• The problem:
Without including the images, transcribe each record precisely as it appears below.

*** Material provided ***

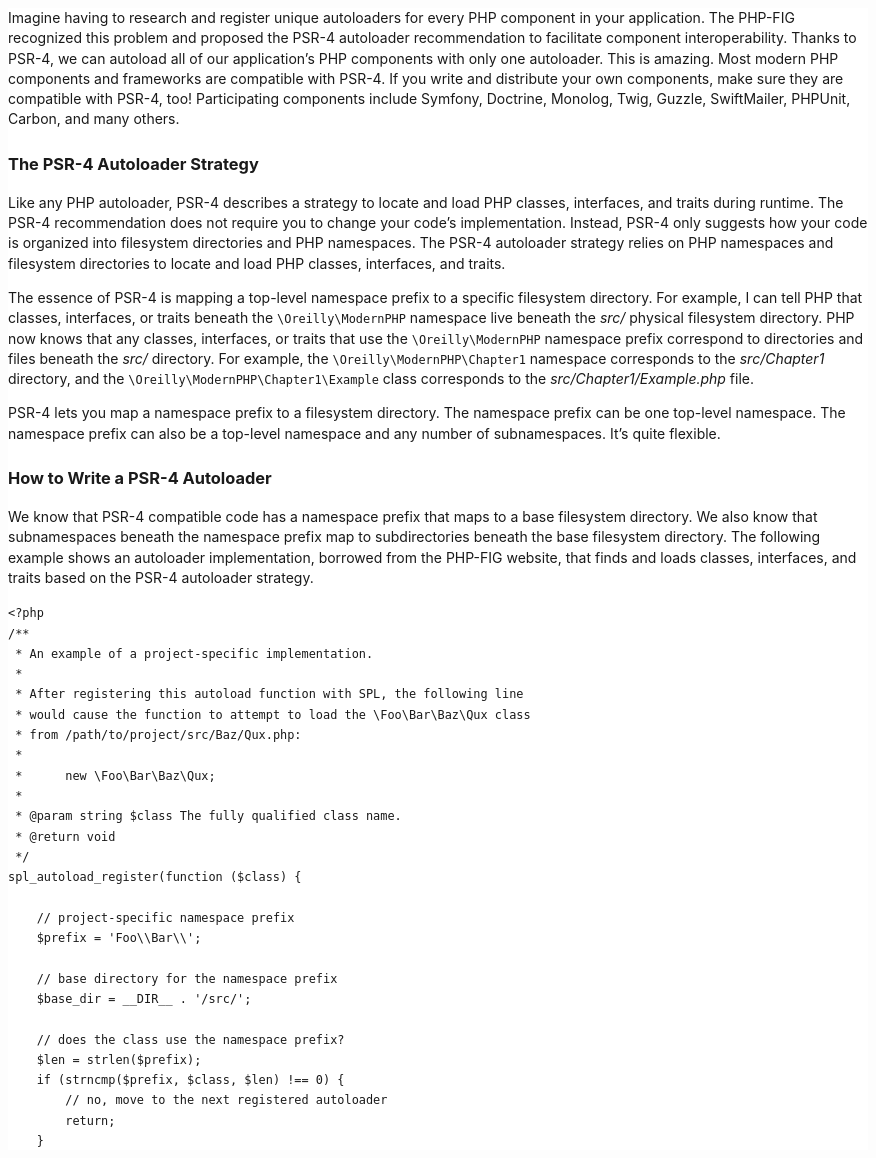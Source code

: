 Imagine having to research and register unique autoloaders for every PHP component in your application. The PHP-FIG recognized this problem and proposed the PSR-4 autoloader recommendation to facilitate component interoperability. Thanks to PSR-4, we can autoload all of our application’s PHP components with only one autoloader. This is amazing. Most modern PHP components and frameworks are compatible with PSR-4. If you write and distribute your own components, make sure they are compatible with PSR-4, too! Participating components include Symfony, Doctrine, Monolog, Twig, Guzzle, SwiftMailer, PHPUnit, Carbon, and many others.

### The PSR-4 Autoloader Strategy

Like any PHP autoloader, PSR-4 describes a strategy to locate and load PHP classes, interfaces, and traits during runtime. The PSR-4 recommendation does not require you to change your code’s implementation. Instead, PSR-4 only suggests how your code is organized into filesystem directories and PHP namespaces. The PSR-4 autoloader strategy relies on PHP namespaces and filesystem directories to locate and load PHP classes, interfaces, and traits.

The essence of PSR-4 is mapping a top-level namespace prefix to a specific filesystem directory. For example, I can tell PHP that classes, interfaces, or traits beneath the `\Oreilly\ModernPHP` namespace live beneath the _src/_ physical filesystem directory. PHP now knows that any classes, interfaces, or traits that use the  `\Oreilly\ModernPHP` namespace prefix correspond to directories and files beneath the _src/_ directory. For example, the `\Oreilly\ModernPHP\Chapter1` namespace corresponds to the _src/Chapter1_ directory, and the `\Oreilly\ModernPHP\Chapter1\Example` class corresponds to the _src/Chapter1/Example.php_ file.

PSR-4 lets you map a namespace prefix to a filesystem directory. The namespace prefix can be one top-level namespace. The namespace prefix can also be a top-level namespace and any number of subnamespaces. It’s quite flexible.

### How to Write a PSR-4 Autoloader

We know that PSR-4 compatible code has a namespace prefix that maps to a base filesystem directory. We also know that subnamespaces beneath the namespace prefix map to subdirectories beneath the base filesystem directory. The following example shows an autoloader implementation, borrowed from the PHP-FIG website, that finds and loads classes, interfaces, and traits based on the PSR-4 autoloader strategy.

```
<?php
/**
 * An example of a project-specific implementation.
 *
 * After registering this autoload function with SPL, the following line
 * would cause the function to attempt to load the \Foo\Bar\Baz\Qux class
 * from /path/to/project/src/Baz/Qux.php:
 *
 *      new \Foo\Bar\Baz\Qux;
 *
 * @param string $class The fully qualified class name.
 * @return void
 */
spl_autoload_register(function ($class) {

    // project-specific namespace prefix
    $prefix = 'Foo\\Bar\\';

    // base directory for the namespace prefix
    $base_dir = __DIR__ . '/src/';

    // does the class use the namespace prefix?
    $len = strlen($prefix);
    if (strncmp($prefix, $class, $len) !== 0) {
        // no, move to the next registered autoloader
        return;
    }

```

*** End of Material provided ***

• Exercise answer:
Source code

: Imagine having to research and register unique autoloaders for every PHP component in your application. The PHP-FIG recognized this problem and proposed the PSR-4 autoloader recommendation to facilitate component interoperability. Thanks to PSR-4, we can autoload all of our application’s PHP components with only one autoloader. This is amazing. Most modern PHP components and frameworks are compatible with PSR-4. If you write and distribute your own components, make sure they are compatible with PSR-4, too! Participating components include Symfony, Doctrine, Monolog, Twig, Guzzle, SwiftMailer, PHPUnit, Carbon, and many others.

### The PSR-4 Autoloader Strategy

Like any PHP autoloader, PSR-4 describes a strategy to locate and load PHP classes, interfaces, and traits during runtime. The PSR-4 recommendation does not require you to change your code’s implementation. Instead, PSR-4 only suggests how your code is organized into filesystem directories and PHP namespaces. The PSR-4 autoloader strategy relies on PHP namespaces and filesystem directories to locate and load PHP classes, interfaces, and traits.

The essence of PSR-4 is mapping a top-level namespace prefix to a specific filesystem directory. For example, I can tell PHP that classes, interfaces, or traits beneath the `\Oreilly\ModernPHP` namespace live beneath the _src/_ physical filesystem directory. PHP now knows that any classes, interfaces, or traits that use the  `\Oreilly\ModernPHP` namespace prefix correspond to directories and files beneath the _src/_ directory. For example, the `\Oreilly\ModernPHP\Chapter1` namespace corresponds to the _src/Chapter1_ directory, and the `\Oreilly\ModernPHP\Chapter1\Example` class corresponds to the _src/Chapter1/Example.php_ file.

PSR-4 lets you map a namespace prefix to a filesystem directory. The namespace prefix can be one top-level namespace. The namespace prefix can also be a top-level namespace and any number of subnamespaces. It’s quite flexible.

### How to Write a PSR-4 Autoloader

We know that PSR-4 compatible code has a namespace prefix that maps to a base filesystem directory. We also know that subnamespaces beneath the namespace prefix map to subdirectories beneath the base filesystem directory. The following example shows an autoloader implementation, borrowed from the PHP-FIG website, that finds and loads classes, interfaces, and traits based on the PSR-4 autoloader strategy.

```
<?php
/**
 * An example of a project-specific implementation.
 *
 * After registering this autoload function with SPL, the following line
 * would cause the function to attempt to load the \Foo\Bar\Baz\Qux class
 * from /path/to/project/src/Baz/Qux.php:
 *
 *      new \Foo\Bar\Baz\Qux;
 *
 * @param string $class The fully qualified class name.
 * @return void
 */
spl_autoload_register(function ($class) {

    // project-specific namespace prefix
    $prefix = 'Foo\\Bar\\';

    // base directory for the namespace prefix
    $base_dir = __DIR__ . '/src/';

    // does the class use the namespace prefix?
    $len = strlen($prefix);
    if (strncmp($prefix, $class, $len) !== 0) {
        // no, move to the next registered autoloader
        return;
    }

```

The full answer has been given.